More specifically, FIG. 9A shows a schematic diagram of a transposome complex 68 (e.g., BLT 72) comprising a first surface of an active transposome 30 bound to a target nucleic acid 18. That is, all transposomes of BLT 72 shown in fig. 9A are active transposomes. As shown in the illustrated embodiment, the active transposomes 30 are distributed radially around the substrate 56. In some embodiments, each of the active transposomes 30 may be evenly distributed around the substrate 56 (e.g., magnetic beads) such that the active transposomes 30 are substantially equidistant from adjacent active transposomes 30. In other contemplated arrangements, each of the active transposomes 30 may be distributed on the substrate 56 in a patterned arrangement that is not necessarily equidistant.

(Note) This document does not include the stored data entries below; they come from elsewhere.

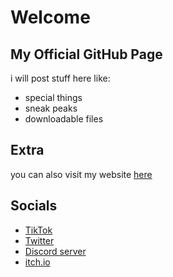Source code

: # Welcome
## My Official GitHub Page
 i will post stuff here like:
 - special things
 - sneak peaks
 - downloadable files



 ## Extra
  you can also visit my website [here](https://rizl08gozl.github.io/Rizl/)
  
  
  
 
## Socials
 - [TikTok](https://www.tiktok.com/@rizl_dev)
 - [Twitter](https://twitter.com/Rizl08gozl)
 - [Discord server](https://discord.gg/S3MrPnztXs)
 - [itch.io](https://rizl-08gozl.itch.io/)
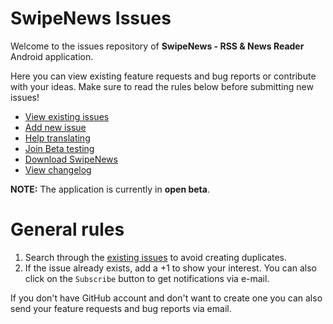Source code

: # SwipeNews Issues

Welcome to the issues repository of **SwipeNews - RSS & News Reader** Android application. 

Here you can view existing feature requests and bug reports or contribute with your ideas. Make sure to read the rules below before submitting new issues! 

- [View existing issues][issues]
- [Add new issue][new-issue]
- [Help translating][translate]
- [Join Beta testing][beta-testing]
- [Download SwipeNews][download]
- [View changelog][changelog]

**NOTE:** The application is currently in **open beta**.

# General rules 

1. Search through the [existing issues][issues] to avoid creating duplicates.
2. If the issue already exists, add a +1 to show your interest. You can also click on the `Subscribe` button to get notifications via e-mail.

If you don't have GitHub account and don't want to create one you can also send your feature requests and bug reports via email.

[issues]: https://github.com/Tunous/SwipeNews-Issues/issues
[download]: https://play.google.com/store/apps/details?id=me.thanel.swipenews
[beta-testing]: https://play.google.com/apps/testing/me.thanel.swipenews
[translate]: https://docs.google.com/spreadsheets/d/14x7VprNLmvh3OpAF3hnQSMLFlRtnn-1T-pewwVRBs1g/edit#gid=0
[new-issue]: https://github.com/Tunous/SwipeNews-Issues/issues/new
[changelog]: https://github.com/Tunous/SwipeNews-Issues/blob/master/CHANGELOG.md
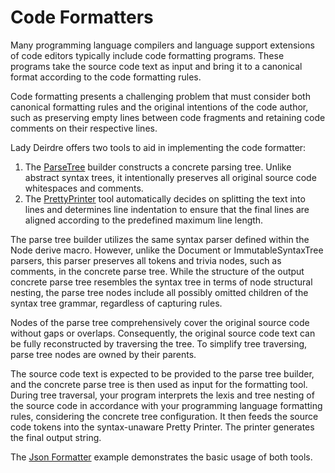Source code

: <!------------------------------------------------------------------------------
  This file is a part of the "Lady Deirdre" work,
  a compiler front-end foundation technology.

  This work is proprietary software with source-available code.

  To copy, use, distribute, and contribute to this work, you must agree to
  the terms of the General License Agreement:

  https://github.com/Eliah-Lakhin/lady-deirdre/blob/master/EULA.md.

  The agreement grants you a Commercial-Limited License that gives you
  the right to use my work in non-commercial and limited commercial products
  with a total gross revenue cap. To remove this commercial limit for one of
  your products, you must acquire an Unrestricted Commercial License.

  If you contribute to the source code, documentation, or related materials
  of this work, you must assign these changes to me. Contributions are
  governed by the "Derivative Work" section of the General License
  Agreement.

  Copying the work in parts is strictly forbidden, except as permitted under
  the terms of the General License Agreement.

  If you do not or cannot agree to the terms of this Agreement,
  do not use this work.

  This work is provided "as is" without any warranties, express or implied,
  except to the extent that such disclaimers are held to be legally invalid.

  Copyright (c) 2024 Ilya Lakhin (Илья Александрович Лахин).
  All rights reserved.
------------------------------------------------------------------------------->

# Code Formatters

Many programming language compilers and language support extensions of code
editors typically include code formatting programs. These programs take the
source code text as input and bring it to a canonical format according to the
code formatting rules.

Code formatting presents a challenging problem that must consider both canonical
formatting rules and the original intentions of the code author, such as
preserving empty lines between code fragments and retaining code comments on
their respective lines.

Lady Deirdre offers two tools to aid in implementing the code formatter:

1. The
   [ParseTree](https://docs.rs/lady-deirdre/2.0.1/lady_deirdre/syntax/struct.ParseTree.html)
   builder constructs a concrete parsing tree. Unlike abstract syntax trees, it
   intentionally preserves all original source code whitespaces and comments.
2. The
   [PrettyPrinter](https://docs.rs/lady-deirdre/2.0.1/lady_deirdre/format/struct.PrettyPrinter.html)
   tool automatically decides on splitting the text into lines and determines
   line indentation to ensure that the final lines are aligned according to the
   predefined maximum line length.

The parse tree builder utilizes the same syntax parser defined within the Node
derive macro. However, unlike the Document or ImmutableSyntaxTree parsers, this
parser preserves all tokens and trivia nodes, such as comments, in the concrete
parse tree. While the structure of the output concrete parse tree resembles the
syntax tree in terms of node structural nesting, the parse tree nodes include
all possibly omitted children of the syntax tree grammar, regardless of
capturing rules.

Nodes of the parse tree comprehensively cover the original source code without
gaps or overlaps. Consequently, the original source code text can be fully
reconstructed by traversing the tree. To simplify tree traversing, parse tree
nodes are owned by their parents.

The source code text is expected to be provided to the parse tree builder, and
the concrete parse tree is then used as input for the formatting tool. During
tree traversal, your program interprets the lexis and tree nesting of the
source code in accordance with your programming language formatting rules,
considering the concrete tree configuration. It then feeds the source code
tokens into the syntax-unaware Pretty Printer. The printer generates the final
output string.

The [Json Formatter](https://github.com/Eliah-Lakhin/lady-deirdre/tree/1f4ecdac2a1d8c73e6d94909fb0c7fcd04d31fc0/work/crates/examples/src/json_formatter)
example demonstrates the basic usage of both tools.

In the illustrated embodiment, the substrate 56 does not comprise any surface-attached inactive transposomes 28. Thus, the fragment length of the bound nucleic acid 18 is a function of the position and spacing of the active transposomes 30 on the substrate 56. This spacing and/or positioning may be based on printing, patterning, or other techniques for activating the substrate 56.

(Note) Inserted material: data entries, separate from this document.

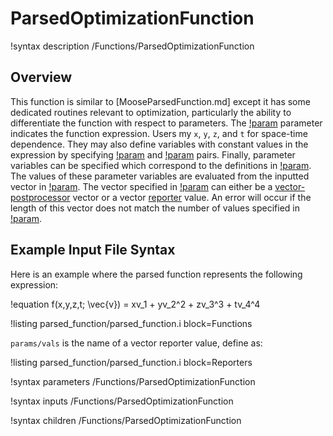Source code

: # ParsedOptimizationFunction

!syntax description /Functions/ParsedOptimizationFunction

## Overview

This function is similar to [MooseParsedFunction.md] except it has some dedicated routines relevant to optimization, particularly the ability to differentiate the function with respect to parameters. The [!param](/Functions/ParsedOptimizationFunction/value) parameter indicates the function expression. Users my `x`, `y`, `z`, and `t` for space-time dependence. They may also define variables with constant values in the expression by specifying [!param](/Functions/ParsedOptimizationFunction/constant_vars) and [!param](/Functions/ParsedOptimizationFunction/constant_vals) pairs. Finally, parameter variables can be specified which correspond to the definitions in [!param](/Functions/ParsedOptimizationFunction/param_vars). The values of these parameter variables are evaluated from the inputted vector in [!param](/Functions/ParsedOptimizationFunction/param_vector_name). The vector specified in [!param](/Functions/ParsedOptimizationFunction/param_vector_name) can either be a [vector-postprocessor](VectorPostprocessors/index.md) vector or a vector [reporter](Reporters/index.md) value. An error will occur if the length of this vector does not match the number of values specified in [!param](/Functions/ParsedOptimizationFunction/param_vars).

## Example Input File Syntax

Here is an example where the parsed function represents the following expression:

!equation
f(x,y,z,t; \vec{v}) = xv_1 + yv_2^2 + zv_3^3 + tv_4^4

!listing parsed_function/parsed_function.i block=Functions

`params/vals` is the name of a vector reporter value, define as:

!listing parsed_function/parsed_function.i block=Reporters

!syntax parameters /Functions/ParsedOptimizationFunction

!syntax inputs /Functions/ParsedOptimizationFunction

!syntax children /Functions/ParsedOptimizationFunction
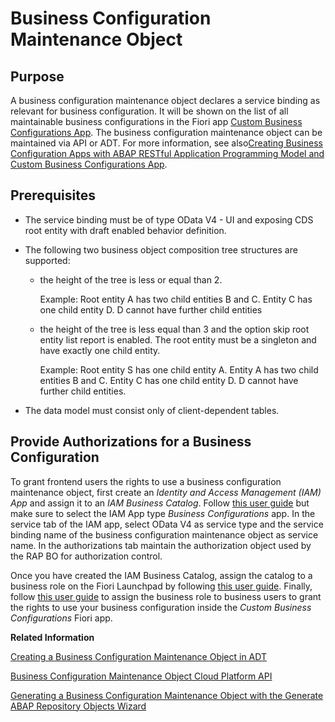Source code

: <!-- loio61159c4dc45b45619b46b4620615c357 -->

# Business Configuration Maintenance Object



<a name="loio61159c4dc45b45619b46b4620615c357__section_ugh_txt_4sb"/>

## Purpose

A business configuration maintenance object declares a service binding as relevant for business configuration. It will be shown on the list of all maintainable business configurations in the Fiori app [Custom Business Configurations App](../50-administration-and-ops/custom-business-configurations-app-76384d8.md). The business configuration maintenance object can be maintained via API or ADT. For more information, see also[Creating Business Configuration Apps with ABAP RESTful Application Programming Model and Custom Business Configurations App](https://help.sap.com/docs/BTP/65de2977205c403bbc107264b8eccf4b/fa420dd6272b41858a7b31f8dc5090f8.html).



<a name="loio61159c4dc45b45619b46b4620615c357__section_ndb_slr_xqb"/>

## Prerequisites

-   The service binding must be of type OData V4 - UI and exposing CDS root entity with draft enabled behavior definition.

-   The following two business object composition tree structures are supported:

    -   the height of the tree is less or equal than 2.

        Example: Root entity A has two child entities B and C. Entity C has one child entity D. D cannot have further child entities

    -   the height of the tree is less equal than 3 and the option skip root entity list report is enabled. The root entity must be a singleton and have exactly one child entity.

        Example: Root entity S has one child entity A. Entity A has two child entities B and C. Entity C has one child entity D. D cannot have further child entities.


-   The data model must consist only of client-dependent tables.




<a name="loio61159c4dc45b45619b46b4620615c357__section_ejg_zlr_xqb"/>

## Provide Authorizations for a Business Configuration

To grant frontend users the rights to use a business configuration maintenance object, first create an *Identity and Access Management \(IAM\) App* and assign it to an *IAM Business Catalog*. Follow [this user guide](https://help.sap.com/viewer/5371047f1273405bb46725a417f95433/Cloud/en-US/032faaf4f9184484ba9295c81756e831.html) but make sure to select the IAM App type *Business Configurations* app. In the service tab of the IAM app, select OData V4 as service type and the service binding name of the business configuration maintenance object as service name. In the authorizations tab maintain the authorization object used by the RAP BO for authorization control.

Once you have created the IAM Business Catalog, assign the catalog to a business role on the Fiori Launchpad by following [this user guide](https://help.sap.com/viewer/65de2977205c403bbc107264b8eccf4b/Cloud/en-US/8980ad05330b4585ab96a8e09cef4688.html). Finally, follow [this user guide](https://help.sap.com/viewer/65de2977205c403bbc107264b8eccf4b/Cloud/en-US/e40e710321c74f28916affa9ae984bce.html) to assign the business role to business users to grant the rights to use your business configuration inside the *Custom Business Configurations* Fiori app.

**Related Information**  


[Creating a Business Configuration Maintenance Object in ADT](creating-a-business-configuration-maintenance-object-in-adt-1196530.md "Find out how to create a business configuration maintenance object using the ABAP Development Tools (ADT).")

[Business Configuration Maintenance Object Cloud Platform API](business-configuration-maintenance-object-cloud-platform-api-508d406.md "Use the ABAP API mbc_cp_api to create, update, delete, and read business configuration maintenance objects.")

[Generating a Business Configuration Maintenance Object with the Generate ABAP Repository Objects Wizard](generating-a-business-configuration-maintenance-object-with-the-generate-abap-repository-047e01c.md "You can create a business configuration maintenance object together with all related development objects on the basis of a database table by using the Generate ABAP Repository Objects Wizard.")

FIG. 9B shows a schematic of a second surface-attached transposome complex 68 (e.g., zBLT B) that includes both active transposomes 30 and inactive transposomes 28 bound to the target nucleic acid 18. As shown in the illustrated embodiment, the active transposomes 30 are distributed radially around the substrate 56 (e.g., magnetic beads). In some embodiments, each of the active transposomes 30 may be evenly distributed around the substrate 56 (e.g., magnetic beads) such that the active transposomes 30 are substantially equidistant from adjacent active transposomes 30. Further, as shown in the illustrated embodiment, the number of inactive transposomes 28 between two adjacent active transposomes 30 is substantially the same for each pair of active transposomes 30. Providing a uniform distribution of active transposomes 30 and inactive transposomes 28 may promote the generation of more uniform fragments from the target nucleic acid 18.

FIG. 9C shows a graph 80 illustrating the size distribution of fragments of target nucleic acid 18 produced by BLT 72 and zBLT b. Curve 82 corresponds to the size distribution of fragments generated using BLT 72. Curve 84 corresponds to the size distribution of the fragments produced using zBLT b. As shown in graph 80, the size distribution of fragments produced from the target nucleic acid 18 using zBLT b (e.g., fragment 22 as described with respect to fig. 1) is relatively longer compared to the size distribution of fragments produced from the target nucleic acid 18 using BLT 72.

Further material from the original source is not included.